■ Problem to solve: Every line below that holds the string "branch" should be copied out.

■ Task material:
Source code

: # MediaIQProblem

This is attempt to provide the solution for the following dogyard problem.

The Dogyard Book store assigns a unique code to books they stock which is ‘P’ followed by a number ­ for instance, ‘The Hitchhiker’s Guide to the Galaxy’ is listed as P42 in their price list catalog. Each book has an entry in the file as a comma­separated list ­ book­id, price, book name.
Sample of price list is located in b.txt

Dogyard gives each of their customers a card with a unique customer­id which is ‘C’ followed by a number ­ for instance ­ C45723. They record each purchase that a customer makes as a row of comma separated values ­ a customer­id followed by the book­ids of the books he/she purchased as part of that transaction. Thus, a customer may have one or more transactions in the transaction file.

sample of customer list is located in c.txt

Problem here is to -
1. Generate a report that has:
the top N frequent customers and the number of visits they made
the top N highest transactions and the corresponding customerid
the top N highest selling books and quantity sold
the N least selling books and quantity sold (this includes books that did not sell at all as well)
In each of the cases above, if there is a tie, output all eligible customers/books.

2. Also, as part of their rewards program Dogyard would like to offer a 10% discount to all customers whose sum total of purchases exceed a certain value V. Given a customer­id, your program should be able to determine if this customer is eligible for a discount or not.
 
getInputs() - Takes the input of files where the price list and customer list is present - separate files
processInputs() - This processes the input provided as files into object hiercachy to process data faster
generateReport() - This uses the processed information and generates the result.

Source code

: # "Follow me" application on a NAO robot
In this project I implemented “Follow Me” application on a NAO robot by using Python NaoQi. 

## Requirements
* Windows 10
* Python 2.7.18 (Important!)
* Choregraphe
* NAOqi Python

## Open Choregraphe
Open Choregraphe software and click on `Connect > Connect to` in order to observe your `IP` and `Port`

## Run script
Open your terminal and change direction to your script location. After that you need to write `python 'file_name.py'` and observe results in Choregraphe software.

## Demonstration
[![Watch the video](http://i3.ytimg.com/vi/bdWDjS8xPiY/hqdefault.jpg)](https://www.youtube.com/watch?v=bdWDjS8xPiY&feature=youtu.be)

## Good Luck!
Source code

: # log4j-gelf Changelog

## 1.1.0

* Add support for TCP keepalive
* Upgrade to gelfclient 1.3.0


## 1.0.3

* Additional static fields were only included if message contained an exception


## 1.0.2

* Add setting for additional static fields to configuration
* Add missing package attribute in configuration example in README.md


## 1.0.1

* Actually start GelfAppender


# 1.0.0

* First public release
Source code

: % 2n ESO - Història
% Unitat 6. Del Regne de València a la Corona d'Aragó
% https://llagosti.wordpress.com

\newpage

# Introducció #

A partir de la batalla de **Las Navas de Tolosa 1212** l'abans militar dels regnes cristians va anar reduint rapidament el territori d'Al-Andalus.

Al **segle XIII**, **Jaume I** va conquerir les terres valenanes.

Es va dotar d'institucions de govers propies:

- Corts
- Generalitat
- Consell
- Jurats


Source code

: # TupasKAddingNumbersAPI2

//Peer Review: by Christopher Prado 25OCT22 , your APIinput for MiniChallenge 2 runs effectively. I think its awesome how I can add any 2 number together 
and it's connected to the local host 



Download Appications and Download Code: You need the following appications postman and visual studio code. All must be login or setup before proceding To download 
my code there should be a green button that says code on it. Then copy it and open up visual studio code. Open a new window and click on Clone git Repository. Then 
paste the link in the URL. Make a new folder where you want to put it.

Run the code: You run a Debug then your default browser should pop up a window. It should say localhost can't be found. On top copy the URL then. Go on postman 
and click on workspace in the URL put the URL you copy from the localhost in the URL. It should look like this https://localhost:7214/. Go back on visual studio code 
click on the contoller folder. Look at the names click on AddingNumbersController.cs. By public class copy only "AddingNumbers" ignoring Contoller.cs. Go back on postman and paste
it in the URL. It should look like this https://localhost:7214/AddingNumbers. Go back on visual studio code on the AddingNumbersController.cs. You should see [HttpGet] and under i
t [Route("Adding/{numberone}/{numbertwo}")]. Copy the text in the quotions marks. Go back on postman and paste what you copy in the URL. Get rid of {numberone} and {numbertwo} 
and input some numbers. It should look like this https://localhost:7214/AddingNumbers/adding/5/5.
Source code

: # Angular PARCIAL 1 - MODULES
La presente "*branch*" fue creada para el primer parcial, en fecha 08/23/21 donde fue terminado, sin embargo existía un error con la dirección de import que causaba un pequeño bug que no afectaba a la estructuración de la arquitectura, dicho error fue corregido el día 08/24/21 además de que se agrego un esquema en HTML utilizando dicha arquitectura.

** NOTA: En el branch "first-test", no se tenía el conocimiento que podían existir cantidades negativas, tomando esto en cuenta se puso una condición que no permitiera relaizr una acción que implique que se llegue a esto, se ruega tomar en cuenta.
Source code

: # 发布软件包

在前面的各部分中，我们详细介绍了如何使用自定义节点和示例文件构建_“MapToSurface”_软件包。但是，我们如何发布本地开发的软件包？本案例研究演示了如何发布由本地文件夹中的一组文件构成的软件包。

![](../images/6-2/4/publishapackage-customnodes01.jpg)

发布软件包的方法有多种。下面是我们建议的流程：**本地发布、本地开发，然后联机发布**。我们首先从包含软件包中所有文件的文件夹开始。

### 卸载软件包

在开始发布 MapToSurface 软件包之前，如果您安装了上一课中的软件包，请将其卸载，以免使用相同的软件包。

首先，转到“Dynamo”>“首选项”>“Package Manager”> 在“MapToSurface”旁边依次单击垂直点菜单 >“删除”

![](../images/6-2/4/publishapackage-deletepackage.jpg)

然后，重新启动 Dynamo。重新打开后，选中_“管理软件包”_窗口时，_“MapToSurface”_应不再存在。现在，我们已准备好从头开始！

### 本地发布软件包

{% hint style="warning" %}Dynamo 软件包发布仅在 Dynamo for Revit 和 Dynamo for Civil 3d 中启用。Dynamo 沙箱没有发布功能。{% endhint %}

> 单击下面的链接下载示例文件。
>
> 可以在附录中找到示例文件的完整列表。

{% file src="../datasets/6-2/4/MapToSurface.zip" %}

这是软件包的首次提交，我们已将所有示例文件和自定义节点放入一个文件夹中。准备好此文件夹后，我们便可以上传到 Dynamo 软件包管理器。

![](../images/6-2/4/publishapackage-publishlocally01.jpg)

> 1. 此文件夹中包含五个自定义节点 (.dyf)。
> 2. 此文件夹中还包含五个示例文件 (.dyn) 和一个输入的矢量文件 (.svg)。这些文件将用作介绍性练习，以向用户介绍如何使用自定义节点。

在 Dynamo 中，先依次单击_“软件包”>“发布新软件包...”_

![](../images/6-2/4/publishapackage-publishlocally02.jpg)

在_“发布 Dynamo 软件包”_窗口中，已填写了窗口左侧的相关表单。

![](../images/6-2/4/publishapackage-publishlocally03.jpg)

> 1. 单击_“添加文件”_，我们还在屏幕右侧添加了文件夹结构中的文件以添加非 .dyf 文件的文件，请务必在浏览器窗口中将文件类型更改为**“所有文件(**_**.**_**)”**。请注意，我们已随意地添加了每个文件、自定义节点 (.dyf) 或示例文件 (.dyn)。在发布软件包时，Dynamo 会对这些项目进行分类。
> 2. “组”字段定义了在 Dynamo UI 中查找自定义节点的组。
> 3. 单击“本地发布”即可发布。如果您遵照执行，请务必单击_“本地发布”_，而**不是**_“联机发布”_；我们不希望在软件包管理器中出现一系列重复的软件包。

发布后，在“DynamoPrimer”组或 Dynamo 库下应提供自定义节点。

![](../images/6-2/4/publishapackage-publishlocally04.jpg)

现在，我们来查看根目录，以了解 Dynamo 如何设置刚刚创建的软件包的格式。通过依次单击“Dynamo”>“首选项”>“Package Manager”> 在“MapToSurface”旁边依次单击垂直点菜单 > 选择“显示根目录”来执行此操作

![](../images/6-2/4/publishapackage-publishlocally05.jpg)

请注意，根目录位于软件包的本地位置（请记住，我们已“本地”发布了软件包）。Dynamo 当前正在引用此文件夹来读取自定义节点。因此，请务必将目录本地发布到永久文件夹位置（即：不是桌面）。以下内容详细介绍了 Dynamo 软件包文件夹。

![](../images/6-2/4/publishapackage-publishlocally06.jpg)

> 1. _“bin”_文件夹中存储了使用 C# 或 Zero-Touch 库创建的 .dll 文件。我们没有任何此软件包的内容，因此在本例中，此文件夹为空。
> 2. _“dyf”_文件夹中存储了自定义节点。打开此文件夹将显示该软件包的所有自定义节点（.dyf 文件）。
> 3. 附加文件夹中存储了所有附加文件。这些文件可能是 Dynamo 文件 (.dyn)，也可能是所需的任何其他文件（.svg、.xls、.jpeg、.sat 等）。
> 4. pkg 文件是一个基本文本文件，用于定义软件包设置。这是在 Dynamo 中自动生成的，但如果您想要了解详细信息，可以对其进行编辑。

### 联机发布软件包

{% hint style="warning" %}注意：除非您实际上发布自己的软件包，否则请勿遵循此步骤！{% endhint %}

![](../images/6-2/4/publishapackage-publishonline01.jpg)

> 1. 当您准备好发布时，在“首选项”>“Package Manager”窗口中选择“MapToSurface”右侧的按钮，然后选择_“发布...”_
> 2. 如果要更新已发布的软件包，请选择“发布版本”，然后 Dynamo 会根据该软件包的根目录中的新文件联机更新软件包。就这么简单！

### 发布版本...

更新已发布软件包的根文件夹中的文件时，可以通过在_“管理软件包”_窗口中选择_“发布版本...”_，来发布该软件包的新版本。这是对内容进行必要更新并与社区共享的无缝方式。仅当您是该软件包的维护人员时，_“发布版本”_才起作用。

■ Written response:
La presente "*branch*" fue creada para el primer parcial, en fecha 08/23/21 donde fue terminado, sin embargo existía un error con la dirección de import que causaba un pequeño bug que no afectaba a la estructuración de la arquitectura, dicho error fue corregido el día 08/24/21 además de que se agrego un esquema en HTML utilizando dicha arquitectura.
** NOTA: En el branch "first-test", no se tenía el conocimiento que podían existir cantidades negativas, tomando esto en cuenta se puso una condición que no permitiera relaizr una acción que implique que se llegue a esto, se ruega tomar en cuenta.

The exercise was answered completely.